## Classification with the logistic model

In [None]:
import pandas as pd
import numpy as np
import matplotlib as mpl
import matplotlib.pyplot as plt
import seaborn as sns

import sklearn.linear_model as skl_lm
from sklearn.discriminant_analysis import LinearDiscriminantAnalysis
from sklearn.discriminant_analysis import QuadraticDiscriminantAnalysis
from sklearn.metrics import confusion_matrix, classification_report, precision_score
from sklearn import preprocessing
from sklearn import neighbors

import statsmodels.api as sm
import statsmodels.formula.api as smf

%matplotlib inline

In [None]:
# In R, I exported the dataset from package 'ISLR' to an Excel file
data_url = "https://github.com/pykale/transparentML/raw/main/data/Default.xlsx"
df = pd.read_excel(data_url)

# Note: factorize() returns two objects: a label array and an array with the unique values.
# We are only interested in the first object.
df["default2"] = df.default.factorize()[0]
df["student2"] = df.student.factorize()[0]
df.head(3)

### An overview of classification

In [None]:
fig = plt.figure(figsize=(12, 5))
gs = mpl.gridspec.GridSpec(1, 4)
ax1 = plt.subplot(gs[0, :-2])
ax2 = plt.subplot(gs[0, -2])
ax3 = plt.subplot(gs[0, -1])

# Take a fraction of the samples where target value (default) is 'no'
df_no = df[df.default2 == 0].sample(frac=0.15)
# Take all samples  where target value is 'yes'
df_yes = df[df.default2 == 1]
df_ = df_no.append(df_yes)

ax1.scatter(
    df_[df_.default == "Yes"].balance,
    df_[df_.default == "Yes"].income,
    s=40,
    c="orange",
    marker="+",
    linewidths=1,
)
ax1.scatter(
    df_[df_.default == "No"].balance,
    df_[df_.default == "No"].income,
    s=40,
    marker="o",
    linewidths="1",
    edgecolors="lightblue",
    facecolors="white",
    alpha=0.6,
)

ax1.set_ylim(ymin=0)
ax1.set_ylabel("Income")
ax1.set_xlim(xmin=-100)
ax1.set_xlabel("Balance")

c_palette = {"No": "lightblue", "Yes": "orange"}
sns.boxplot("default", "balance", data=df, orient="v", ax=ax2, palette=c_palette)
sns.boxplot("default", "income", data=df, orient="v", ax=ax3, palette=c_palette)
gs.tight_layout(plt.gcf())

### Logistic model

In [None]:
X_train = df.balance.values.reshape(-1, 1)
y = df.default2

# Create array of test data. Calculate the classification probability
# and predicted classification.
X_test = np.arange(df.balance.min(), df.balance.max()).reshape(-1, 1)

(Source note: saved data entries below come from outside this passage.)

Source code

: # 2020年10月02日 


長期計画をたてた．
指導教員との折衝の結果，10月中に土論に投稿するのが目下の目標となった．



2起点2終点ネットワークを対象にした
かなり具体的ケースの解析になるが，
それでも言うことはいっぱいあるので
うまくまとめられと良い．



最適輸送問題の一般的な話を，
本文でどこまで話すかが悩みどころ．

clf = skl_lm.LogisticRegression(solver="newton-cg")
clf.fit(X_train, y)
prob = clf.predict_proba(X_test)

fig, (ax1, ax2) = plt.subplots(1, 2, figsize=(12, 5))
# Left plot
sns.regplot(
    df.balance,
    df.default2,
    order=1,
    ci=None,
    scatter_kws={"color": "orange"},
    line_kws={"color": "lightblue", "lw": 2},
    ax=ax1,
)
# Right plot
ax2.scatter(X_train, y, color="orange")
ax2.plot(X_test, prob[:, 1], color="lightblue")

for ax in fig.axes:
    ax.hlines(
        1,
        xmin=ax.xaxis.get_data_interval()[0],
        xmax=ax.xaxis.get_data_interval()[1],
        linestyles="dashed",
        lw=1,
    )
    ax.hlines(
        0,
        xmin=ax.xaxis.get_data_interval()[0],
        xmax=ax.xaxis.get_data_interval()[1],
        linestyles="dashed",
        lw=1,
    )
    ax.set_ylabel("Probability of default")
    ax.set_xlabel("Balance")
    ax.set_yticks([0, 0.25, 0.5, 0.75, 1.0])
    ax.set_xlim(xmin=-100)

Example of `scikit-learn`

In [None]:
clf = skl_lm.LogisticRegression(solver="newton-cg")
X_train = df.balance.values.reshape(-1, 1)
clf.fit(X_train, y)
print(clf)
print("classes: ", clf.classes_)
print("coefficients: ", clf.coef_)
print("intercept :", clf.intercept_)

Example of `statsmodels`

In [None]:
X_train = sm.add_constant(df.balance)
est = smf.Logit(y.ravel(), X_train).fit()
est.summary2().tables[1]

In [None]:
X_train = sm.add_constant(df.student2)
y = df.default2

est = smf.Logit(y, X_train).fit()
est.summary2().tables[1]